Source texts of formatted documents

━━━━━━━━━━━━━━━━━━━━

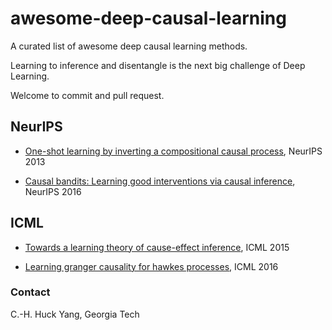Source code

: # awesome-deep-causal-learning
A curated list of awesome deep causal learning methods.

Learning to inference and disentangle is the next big challenge of Deep Learning.

Welcome to commit and pull request.

## NeurIPS

- [One-shot learning by inverting a compositional causal process](http://papers.nips.cc/paper/5128-one-shot-learning-by-inverting-a-compositional-causal-process), NeurIPS 2013

- [Causal bandits: Learning good interventions via causal inference](http://papers.nips.cc/paper/6195-causal-bandits-learning-good-interventions-via-causal-inference), NeurIPS 2016

## ICML

- [Towards a learning theory of cause-effect inference](http://proceedings.mlr.press/v37/lopez-paz15.pdf), ICML 2015

- [Learning granger causality for hawkes processes](http://proceedings.mlr.press/v48/xuc16.pdf), ICML 2016


### Contact
C.-H. Huck Yang, Georgia Tech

━━━━━━━━━━━━━━━━━━━━

== How to complete this task ==
All of the entries above should be retyped exactly, with the pictures left out.

== Answer for the task ==
Source code

: # awesome-deep-causal-learning
A curated list of awesome deep causal learning methods.

Learning to inference and disentangle is the next big challenge of Deep Learning.

Welcome to commit and pull request.

## NeurIPS

- [One-shot learning by inverting a compositional causal process](http://papers.nips.cc/paper/5128-one-shot-learning-by-inverting-a-compositional-causal-process), NeurIPS 2013

- [Causal bandits: Learning good interventions via causal inference](http://papers.nips.cc/paper/6195-causal-bandits-learning-good-interventions-via-causal-inference), NeurIPS 2016

## ICML

- [Towards a learning theory of cause-effect inference](http://proceedings.mlr.press/v37/lopez-paz15.pdf), ICML 2015

- [Learning granger causality for hawkes processes](http://proceedings.mlr.press/v48/xuc16.pdf), ICML 2016


### Contact
C.-H. Huck Yang, Georgia Tech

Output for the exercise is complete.